Each base in the consensus represents the majority opinion of the reads at that location -- hence the term "consensus". Consensus is the final of the three standard steps in the assembly process, the first two being overlap and layout. It is possible to view a consensus directly by converting it into a tiling.
The consensus algorithm
- A dynamic programming phase finds the best (minimal) path through the reads, from the beginning to the end of the contig. These reads are aligned and transformed into a draft consensus.
- All reads are aligned to the draft consensus to assign the correct location to each read.
- The consensus value of each base is determined. For every base, each read covering the base gets a vote (weighted by the quality score) to either confirm or change the draft consensus. The majority vote then determines the contig consensus sequence.
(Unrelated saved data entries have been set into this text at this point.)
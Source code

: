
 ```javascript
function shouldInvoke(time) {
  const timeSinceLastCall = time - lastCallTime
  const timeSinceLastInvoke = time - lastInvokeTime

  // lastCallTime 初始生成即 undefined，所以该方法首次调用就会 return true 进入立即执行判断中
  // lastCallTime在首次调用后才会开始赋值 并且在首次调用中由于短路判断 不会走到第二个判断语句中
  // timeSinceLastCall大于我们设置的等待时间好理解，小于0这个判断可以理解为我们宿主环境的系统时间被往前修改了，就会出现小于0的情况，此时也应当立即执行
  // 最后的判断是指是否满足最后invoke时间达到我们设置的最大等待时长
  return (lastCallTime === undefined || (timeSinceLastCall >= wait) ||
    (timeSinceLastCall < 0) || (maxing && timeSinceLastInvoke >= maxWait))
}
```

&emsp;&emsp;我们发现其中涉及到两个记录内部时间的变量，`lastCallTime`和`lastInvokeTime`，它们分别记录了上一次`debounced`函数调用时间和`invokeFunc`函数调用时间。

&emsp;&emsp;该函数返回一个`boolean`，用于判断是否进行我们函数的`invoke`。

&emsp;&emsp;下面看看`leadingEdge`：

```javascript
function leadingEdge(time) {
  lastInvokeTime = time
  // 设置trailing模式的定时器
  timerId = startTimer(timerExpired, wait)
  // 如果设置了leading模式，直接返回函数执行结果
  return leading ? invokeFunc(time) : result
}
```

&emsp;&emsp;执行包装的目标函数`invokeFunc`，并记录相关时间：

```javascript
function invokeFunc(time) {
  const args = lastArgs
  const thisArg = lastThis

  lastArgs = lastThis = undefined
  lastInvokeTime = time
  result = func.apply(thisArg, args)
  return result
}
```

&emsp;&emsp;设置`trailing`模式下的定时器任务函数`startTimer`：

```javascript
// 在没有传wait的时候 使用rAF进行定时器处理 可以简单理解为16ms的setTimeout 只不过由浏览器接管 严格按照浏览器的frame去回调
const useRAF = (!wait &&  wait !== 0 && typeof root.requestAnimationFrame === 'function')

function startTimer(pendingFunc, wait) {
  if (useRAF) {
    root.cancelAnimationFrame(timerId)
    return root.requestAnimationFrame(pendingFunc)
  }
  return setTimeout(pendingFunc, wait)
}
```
- Contig consensus quality scores are derived from agreeing and disagreeing reads. Quality scores will be better at higher coverage. Note that if reads strongly disagree over a base (e.g., in case of an SNP), the consensus quality is set to 0.
Arachne modules to completely recompute consensus are DraftConsensus or ParallelDraftConsensus followed by FixConsensus. Note that this algorithm is very strict and will remove reads if alignments are worse than a certain threshold. Also: contigs will be broken in places with insufficient read coverage.
To recompute the consensus without harming the contig's integrity (i.e. without removing reads and/or breaking contigs), either GenerateTilings (ParallelGenerateTilings) followed by FixConsensus can be run, or alternatively KmerKonsensus.